- **Information given**
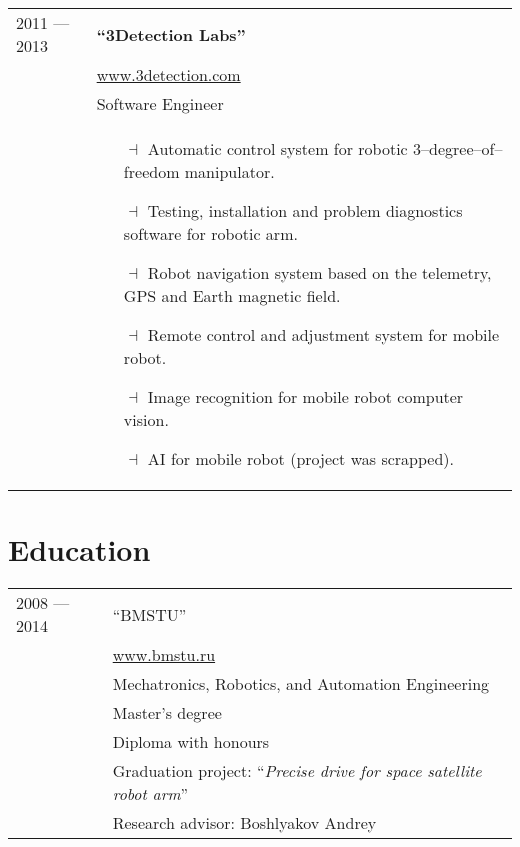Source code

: \documentclass[a4paper, 10pt]{article}
\begin{document}
\begin{longtable}{p{20mm}|p{140mm}}
2011 --- 2013 & \textbf{``3Detection Labs''} \\
& \href{http://www.3detection.com/}{www.3detection.com} \\
& Software Engineer \\
& \begin{itemize}[topsep = 0pt, itemsep = 0pt]
    \item[$\dashv$] Automatic control system for robotic 3--degree--of--freedom manipulator.
    \item[$\dashv$] Testing, installation and problem diagnostics software for robotic arm.
    \item[$\dashv$] Robot navigation system based on the telemetry, GPS and Earth magnetic field.
    \item[$\dashv$] Remote control and adjustment system for mobile robot.
    \item[$\dashv$] Image recognition for mobile robot computer vision.
    \item[$\dashv$] AI for mobile robot (project was scrapped).
\end{itemize}
\\
\end{longtable}

\section{Education}
\begin{longtable}{p{20mm}|p{140mm}}
2008 --- 2014
& ``BMSTU'' \\
& \href{http://www.bmstu.ru}{www.bmstu.ru} \\
& Mechatronics, Robotics, and Automation Engineering \\
& Master's degree \\
& Diploma with honours \\
& Graduation project: ``\textit{Precise drive for space satellite robot arm}'' \\
& Research advisor: Boshlyakov Andrey \\
\end{longtable}

\end{document}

- **What you need to do**
Your answer should be every entry repeated exactly, minus the pictures.

- **Worked solution**
Source code

: \documentclass[a4paper, 10pt]{article}
\begin{document}
\begin{longtable}{p{20mm}|p{140mm}}
2011 --- 2013 & \textbf{``3Detection Labs''} \\
& \href{http://www.3detection.com/}{www.3detection.com} \\
& Software Engineer \\
& \begin{itemize}[topsep = 0pt, itemsep = 0pt]
    \item[$\dashv$] Automatic control system for robotic 3--degree--of--freedom manipulator.
    \item[$\dashv$] Testing, installation and problem diagnostics software for robotic arm.
    \item[$\dashv$] Robot navigation system based on the telemetry, GPS and Earth magnetic field.
    \item[$\dashv$] Remote control and adjustment system for mobile robot.
    \item[$\dashv$] Image recognition for mobile robot computer vision.
    \item[$\dashv$] AI for mobile robot (project was scrapped).
\end{itemize}
\\
\end{longtable}

\section{Education}
\begin{longtable}{p{20mm}|p{140mm}}
2008 --- 2014
& ``BMSTU'' \\
& \href{http://www.bmstu.ru}{www.bmstu.ru} \\
& Mechatronics, Robotics, and Automation Engineering \\
& Master's degree \\
& Diploma with honours \\
& Graduation project: ``\textit{Precise drive for space satellite robot arm}'' \\
& Research advisor: Boshlyakov Andrey \\
\end{longtable}

\end{document}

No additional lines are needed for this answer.